Quando o assunto é escola, os dados sobre assédio ou violência contra mulheres estudantes são escassos ou inexistentes, nas secretarias de educação. Já sobre discriminação contra homossexuais os dados são preocupantes. Em pesquisa realizada pela Universidade Federal de São Carlos (UFSCar), no interior de São Paulo, 32% dos homossexuais entrevistados afirmaram sofrer preconceito dentro das salas de aula e também que os educadores ainda não sabem reagir apropriadamente diante das agressões no ambiente escolar, que podem ser físicas ou verbais.iv Os dados, segundo os pesquisadores, convergem com aqueles apresentados em pesquisa do ministério da Educação, que ouviu 8.283 estudantes na faixa etária de 15 a 29 anos, no ano letivo de 2013, em todo o país, e constatou que 20% dos alunos não querem colega de classe homossexual ou transexual.

Na mídia, além da reprodução dos discursos e da estética de uma sociedade patriarcal, alguns personagens com grande visibilidade provocam e se promovem a partir de atitudes machistas, como o humorista Danilo Gentili e o ator Alexandre Frota. Por sinal, em recente audiência com o ministro da Educação, Mendonça Filho, Frota e um grupo associado ao movimento Escola Sem Partido levaram suas propostas para transformar a educação brasileira. Certamente, Alexandre Frota tem todo o direito de ser ouvido pelo ministro da Educação. Porém, quais os grandes problemas? Trata-se de alguém com passado marcado por machismos e atitudes boçais, conforme dito anteriormente. Além disso, há desigualdade no diálogo. Todos deveriam ser ouvidos. Os estudantes das escolas ocupadas estão sendo ouvidos? Muito pouco. Os professores em greve estão sendo ouvidos? Um pouco mais — porém, de forma, marginalizada. Até agora, reitores de universidades públicas federais não conseguiram marcar encontros com o atual ministro. Enfim, é preciso superar a seletividade do diálogo e analisar criticamente o projeto levado por Frota e sua trupe.

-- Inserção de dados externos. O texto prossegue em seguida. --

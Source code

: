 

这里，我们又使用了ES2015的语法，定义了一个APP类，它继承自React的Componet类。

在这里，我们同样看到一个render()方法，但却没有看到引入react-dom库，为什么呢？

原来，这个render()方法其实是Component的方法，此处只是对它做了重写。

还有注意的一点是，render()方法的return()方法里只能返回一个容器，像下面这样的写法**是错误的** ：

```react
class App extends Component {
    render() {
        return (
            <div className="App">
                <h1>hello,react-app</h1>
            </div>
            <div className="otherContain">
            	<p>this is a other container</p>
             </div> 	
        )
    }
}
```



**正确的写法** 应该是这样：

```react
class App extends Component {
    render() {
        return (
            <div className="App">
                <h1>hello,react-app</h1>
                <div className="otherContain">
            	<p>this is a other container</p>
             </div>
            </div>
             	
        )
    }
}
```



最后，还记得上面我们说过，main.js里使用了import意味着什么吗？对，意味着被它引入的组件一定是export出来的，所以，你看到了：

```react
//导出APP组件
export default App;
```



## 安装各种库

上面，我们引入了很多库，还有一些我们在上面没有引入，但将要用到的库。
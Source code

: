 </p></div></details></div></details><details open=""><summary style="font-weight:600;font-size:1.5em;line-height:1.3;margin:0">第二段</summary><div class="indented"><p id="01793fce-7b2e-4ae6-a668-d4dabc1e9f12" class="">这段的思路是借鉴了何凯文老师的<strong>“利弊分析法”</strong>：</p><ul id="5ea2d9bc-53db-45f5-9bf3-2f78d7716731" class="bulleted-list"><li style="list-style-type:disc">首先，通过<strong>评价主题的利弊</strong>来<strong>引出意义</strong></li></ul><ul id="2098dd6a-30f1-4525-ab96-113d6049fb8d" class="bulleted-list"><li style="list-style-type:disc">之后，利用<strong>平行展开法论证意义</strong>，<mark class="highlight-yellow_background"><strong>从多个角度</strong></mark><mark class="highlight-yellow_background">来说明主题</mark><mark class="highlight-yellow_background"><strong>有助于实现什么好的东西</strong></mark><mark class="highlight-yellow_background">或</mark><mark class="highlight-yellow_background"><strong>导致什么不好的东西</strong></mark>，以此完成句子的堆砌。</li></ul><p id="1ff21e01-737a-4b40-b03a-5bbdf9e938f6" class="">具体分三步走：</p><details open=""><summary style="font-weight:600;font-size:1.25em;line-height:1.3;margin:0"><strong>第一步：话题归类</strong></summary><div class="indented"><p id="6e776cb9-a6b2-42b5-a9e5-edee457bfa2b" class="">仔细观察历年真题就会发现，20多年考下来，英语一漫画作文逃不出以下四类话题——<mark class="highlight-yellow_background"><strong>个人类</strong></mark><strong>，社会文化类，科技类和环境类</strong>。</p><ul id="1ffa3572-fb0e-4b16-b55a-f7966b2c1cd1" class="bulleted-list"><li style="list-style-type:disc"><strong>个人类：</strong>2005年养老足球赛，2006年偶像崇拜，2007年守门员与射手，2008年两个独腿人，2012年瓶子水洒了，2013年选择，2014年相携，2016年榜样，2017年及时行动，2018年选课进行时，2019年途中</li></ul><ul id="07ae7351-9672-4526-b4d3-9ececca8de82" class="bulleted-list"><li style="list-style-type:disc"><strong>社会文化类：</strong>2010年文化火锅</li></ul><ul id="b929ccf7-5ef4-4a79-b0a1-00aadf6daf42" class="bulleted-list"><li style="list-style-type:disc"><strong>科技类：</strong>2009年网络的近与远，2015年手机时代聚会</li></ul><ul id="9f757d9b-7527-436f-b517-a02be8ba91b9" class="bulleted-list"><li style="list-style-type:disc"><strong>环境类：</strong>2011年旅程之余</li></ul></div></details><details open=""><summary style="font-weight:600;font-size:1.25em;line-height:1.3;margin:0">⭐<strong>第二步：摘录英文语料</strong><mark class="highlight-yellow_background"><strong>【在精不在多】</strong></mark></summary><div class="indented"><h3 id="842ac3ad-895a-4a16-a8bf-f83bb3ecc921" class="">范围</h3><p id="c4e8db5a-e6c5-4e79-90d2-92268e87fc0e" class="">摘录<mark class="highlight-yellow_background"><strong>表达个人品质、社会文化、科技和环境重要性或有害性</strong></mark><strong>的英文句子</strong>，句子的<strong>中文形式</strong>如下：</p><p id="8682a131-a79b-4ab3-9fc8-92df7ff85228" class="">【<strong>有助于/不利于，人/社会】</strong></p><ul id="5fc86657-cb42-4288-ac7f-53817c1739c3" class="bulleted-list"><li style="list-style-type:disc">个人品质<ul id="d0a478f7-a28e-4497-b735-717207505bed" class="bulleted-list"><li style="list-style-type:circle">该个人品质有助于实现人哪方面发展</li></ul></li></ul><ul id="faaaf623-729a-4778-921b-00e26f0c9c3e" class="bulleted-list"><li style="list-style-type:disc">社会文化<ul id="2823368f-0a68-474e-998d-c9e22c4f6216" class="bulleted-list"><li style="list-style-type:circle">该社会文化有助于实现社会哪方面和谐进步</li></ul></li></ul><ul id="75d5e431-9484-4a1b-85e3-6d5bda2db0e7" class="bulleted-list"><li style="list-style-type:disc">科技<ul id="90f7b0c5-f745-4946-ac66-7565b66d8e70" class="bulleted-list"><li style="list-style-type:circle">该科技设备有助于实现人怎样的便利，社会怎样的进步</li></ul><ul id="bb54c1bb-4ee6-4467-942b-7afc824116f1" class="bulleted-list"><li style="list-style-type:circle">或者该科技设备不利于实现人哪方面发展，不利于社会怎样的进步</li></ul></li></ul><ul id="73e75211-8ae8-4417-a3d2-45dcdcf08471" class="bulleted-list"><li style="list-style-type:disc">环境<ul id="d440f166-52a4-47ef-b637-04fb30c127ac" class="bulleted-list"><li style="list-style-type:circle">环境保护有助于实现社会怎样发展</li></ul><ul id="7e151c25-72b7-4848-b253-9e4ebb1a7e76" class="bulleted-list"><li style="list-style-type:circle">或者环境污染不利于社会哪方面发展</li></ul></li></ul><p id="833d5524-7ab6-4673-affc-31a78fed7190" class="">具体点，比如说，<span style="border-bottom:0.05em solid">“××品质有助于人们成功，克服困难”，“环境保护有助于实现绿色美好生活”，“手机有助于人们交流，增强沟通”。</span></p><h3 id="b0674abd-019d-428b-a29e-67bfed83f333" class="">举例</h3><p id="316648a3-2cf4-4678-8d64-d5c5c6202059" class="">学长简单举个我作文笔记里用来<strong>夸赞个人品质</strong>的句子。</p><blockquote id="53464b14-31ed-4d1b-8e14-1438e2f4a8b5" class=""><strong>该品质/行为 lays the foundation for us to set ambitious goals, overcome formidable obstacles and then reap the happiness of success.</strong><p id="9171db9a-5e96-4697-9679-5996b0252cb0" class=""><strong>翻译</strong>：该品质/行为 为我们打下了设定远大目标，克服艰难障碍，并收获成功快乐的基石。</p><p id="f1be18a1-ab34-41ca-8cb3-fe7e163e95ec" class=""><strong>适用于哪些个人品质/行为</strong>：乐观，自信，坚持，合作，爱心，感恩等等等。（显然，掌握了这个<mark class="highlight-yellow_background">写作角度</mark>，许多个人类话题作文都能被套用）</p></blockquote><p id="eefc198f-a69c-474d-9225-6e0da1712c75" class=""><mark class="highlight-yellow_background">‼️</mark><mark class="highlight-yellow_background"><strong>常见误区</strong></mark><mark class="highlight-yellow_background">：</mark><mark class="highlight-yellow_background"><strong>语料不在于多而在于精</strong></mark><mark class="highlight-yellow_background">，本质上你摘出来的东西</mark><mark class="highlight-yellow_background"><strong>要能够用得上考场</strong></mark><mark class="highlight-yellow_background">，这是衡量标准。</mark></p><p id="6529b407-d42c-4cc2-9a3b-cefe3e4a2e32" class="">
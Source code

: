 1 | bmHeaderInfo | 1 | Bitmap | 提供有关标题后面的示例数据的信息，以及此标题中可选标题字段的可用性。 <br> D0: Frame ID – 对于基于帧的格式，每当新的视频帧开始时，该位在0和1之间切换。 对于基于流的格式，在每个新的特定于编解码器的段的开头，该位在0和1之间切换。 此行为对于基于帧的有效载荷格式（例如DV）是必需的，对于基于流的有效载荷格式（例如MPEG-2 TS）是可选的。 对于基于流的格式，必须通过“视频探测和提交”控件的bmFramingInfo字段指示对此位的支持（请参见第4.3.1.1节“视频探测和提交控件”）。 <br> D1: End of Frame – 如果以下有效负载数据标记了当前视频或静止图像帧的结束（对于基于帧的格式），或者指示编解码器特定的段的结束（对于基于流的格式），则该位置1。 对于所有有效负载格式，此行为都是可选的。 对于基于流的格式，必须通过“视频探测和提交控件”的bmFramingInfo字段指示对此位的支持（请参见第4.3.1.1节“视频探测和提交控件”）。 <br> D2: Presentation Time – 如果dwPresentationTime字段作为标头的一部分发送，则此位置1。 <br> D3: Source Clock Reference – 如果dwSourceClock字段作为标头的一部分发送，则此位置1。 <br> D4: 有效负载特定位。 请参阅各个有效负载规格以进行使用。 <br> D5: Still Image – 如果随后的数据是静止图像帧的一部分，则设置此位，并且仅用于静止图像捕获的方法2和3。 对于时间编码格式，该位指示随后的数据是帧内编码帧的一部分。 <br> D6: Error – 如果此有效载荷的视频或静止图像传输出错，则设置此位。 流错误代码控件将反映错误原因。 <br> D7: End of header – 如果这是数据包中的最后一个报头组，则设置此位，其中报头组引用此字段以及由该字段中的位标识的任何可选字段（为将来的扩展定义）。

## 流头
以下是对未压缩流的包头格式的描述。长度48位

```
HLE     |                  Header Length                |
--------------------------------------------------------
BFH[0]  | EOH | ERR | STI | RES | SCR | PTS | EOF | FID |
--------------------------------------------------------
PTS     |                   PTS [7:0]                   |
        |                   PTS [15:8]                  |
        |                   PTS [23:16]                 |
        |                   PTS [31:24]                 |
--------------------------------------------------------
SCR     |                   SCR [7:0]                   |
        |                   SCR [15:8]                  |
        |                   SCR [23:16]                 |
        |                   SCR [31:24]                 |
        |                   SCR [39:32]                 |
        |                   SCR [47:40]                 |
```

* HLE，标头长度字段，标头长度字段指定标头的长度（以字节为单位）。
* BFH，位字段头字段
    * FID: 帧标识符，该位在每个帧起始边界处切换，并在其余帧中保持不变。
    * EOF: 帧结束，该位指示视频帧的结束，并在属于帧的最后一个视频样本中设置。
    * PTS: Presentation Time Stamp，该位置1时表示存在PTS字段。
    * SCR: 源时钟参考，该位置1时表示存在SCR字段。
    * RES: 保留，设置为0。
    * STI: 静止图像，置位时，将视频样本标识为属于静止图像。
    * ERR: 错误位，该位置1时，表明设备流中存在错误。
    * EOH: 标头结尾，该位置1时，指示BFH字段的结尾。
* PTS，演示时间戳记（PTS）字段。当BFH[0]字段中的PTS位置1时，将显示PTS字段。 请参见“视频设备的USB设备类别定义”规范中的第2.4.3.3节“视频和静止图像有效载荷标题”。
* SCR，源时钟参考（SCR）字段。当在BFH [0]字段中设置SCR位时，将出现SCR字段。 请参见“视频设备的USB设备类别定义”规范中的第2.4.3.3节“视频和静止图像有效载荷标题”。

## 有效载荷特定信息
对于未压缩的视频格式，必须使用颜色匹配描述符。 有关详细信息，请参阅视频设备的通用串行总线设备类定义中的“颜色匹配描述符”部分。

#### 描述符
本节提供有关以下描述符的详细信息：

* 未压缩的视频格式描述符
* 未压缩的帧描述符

Voltemos ao parágrafo inicial. Qual é o absurdo do projeto Escola Sem Partido? Ignora-se a realidade para dar continuidade ao projeto de educação e sociedade em que vivemos faz tempo. O que esse movimento quer não é transformar a educação brasileira. Pretendem frear alguns avanços pedagógicos e sociais que tivemos nos últimos 15 anos, como as leis 10.639/03 e a 11.645/08. E por que apenas frear? Se analisarmos os conteúdos trabalhados e as atitudes desenvolvidas nas escolas, veremos poucas mudanças em relação à educação tradicional, conservadora e meritocrática. Nas salas de aula, falamos sobre (e muitos cultuam) a cultura eurocêntrica, o consumismo moderno, o agronegócio, a urbanização do mundo, a atuação das empresas multinacionais e suas grandes marcas, a corrida desenvolvimentista, a fábula da sustentabilidade, em pensadores brancos, homens e europeus, entre outros assuntos marcados pela hegemonia do saber.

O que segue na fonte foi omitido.